Strugaccy stray from western tropes. Their adventure as writers started deep into praising socialism - we’ll go to space and show them all the nice things communism brings! With time, they’ve abandoned the hope. Monday… was released right after Hard to be God and they show striking similarities. The latter was a grim tale about the terrible nature of man, where happiness does not exist. This book is a funny novel about the terrible nature of the world, where happiness is as real as a Baba Yaga. It’s also a great critical analysis of soviet ideas, but for that I much preferred Moscow 2042.
What the authors managed to achieve to make all the magic elements mundane. Not by weaknesses of the plot (it’s not a YA novel), but on purpose. It’s studied, it’s analyzed, it’s understood. The characters analyze it without any emotion, much like things are thougt in school. The idea is great, but it may be confusing for western audiences as it’s rooted in Russian folklore. I am Polish, so I’ve been subjected to it quite early on. But would reading some classic folk tales help? No, not really. The fantastic elements are not treated with any seriousness. They simply are there to be studied. It’s the anti-Shrek where most of the jokes are based on you knowing who a magical beast is.
The actual subject of the story is great, but it requires some knowledge about Marxism to be seen. Deep in the USSR Scientific communism was te norm. Everything could have been analyzed and understood; proletariat’s domination was to be scientific fact. Here we see it put the limit - magical beast are to be analyzed, equated and understood. Monday… is too smart of it’s own good, as it may be very easily misunderstood.
Sadly, I have more gripes with how the novel is constructed, as we’re seemingly without a plot. The Institute and Privalov (aka Sasha, don’t ask me how it’s his nickname) who is slowly learning about magic is the only element connecting individual pages. The actual story is presented as series of disjointed stories, each with it’s own begging and end. Sure, some stories may conclude much later, but they don’t build on each other. The novel consits of three parts, and each following is less and less guilty of that, but it’s never a novel in a common sense.

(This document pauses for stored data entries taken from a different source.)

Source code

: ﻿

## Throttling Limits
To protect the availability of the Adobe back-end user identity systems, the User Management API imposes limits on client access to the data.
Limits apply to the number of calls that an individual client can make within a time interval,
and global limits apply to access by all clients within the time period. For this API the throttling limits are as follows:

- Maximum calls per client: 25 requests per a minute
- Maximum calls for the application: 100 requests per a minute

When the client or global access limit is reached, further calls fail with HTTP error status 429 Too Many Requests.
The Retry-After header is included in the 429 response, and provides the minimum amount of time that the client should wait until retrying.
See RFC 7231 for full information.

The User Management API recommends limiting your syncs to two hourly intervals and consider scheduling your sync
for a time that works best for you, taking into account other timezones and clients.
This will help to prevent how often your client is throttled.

The Institute is occupied by wonderfully mad characters, much like Invisible Institute from Discworld. We’ve got a former grand inquisitor in charge of the Department of Meaning of Life; a director who has two personalities which have no idea what the other one is doing. Some ideas are also amazingly creative - have you ever heard of using a genie as a a bomb? Each single part of the novel is great, but I had problem with the complete set. It’s a collection of short stories with overarching plot and nothing pushed me forward. Heck, I even incured a fine from the library, as it took me very long to get to reading and then (despite the small length) to finish.
Personally, I enjoyed the last part the most as the final mystery is revealed and it’s a very intriguing concept.
So, as I’ve praised and recommended all Strugasky Brothers novels up to this, I have a bit of problem here. As I’ve finished it a few months ago and had some time to digest it, I consider it another bullseye. But when I read it, I had much more problems, as the story-based structure is much less gripping that a full-on novel. I’m glad I’ve read it, but I will never re-read it.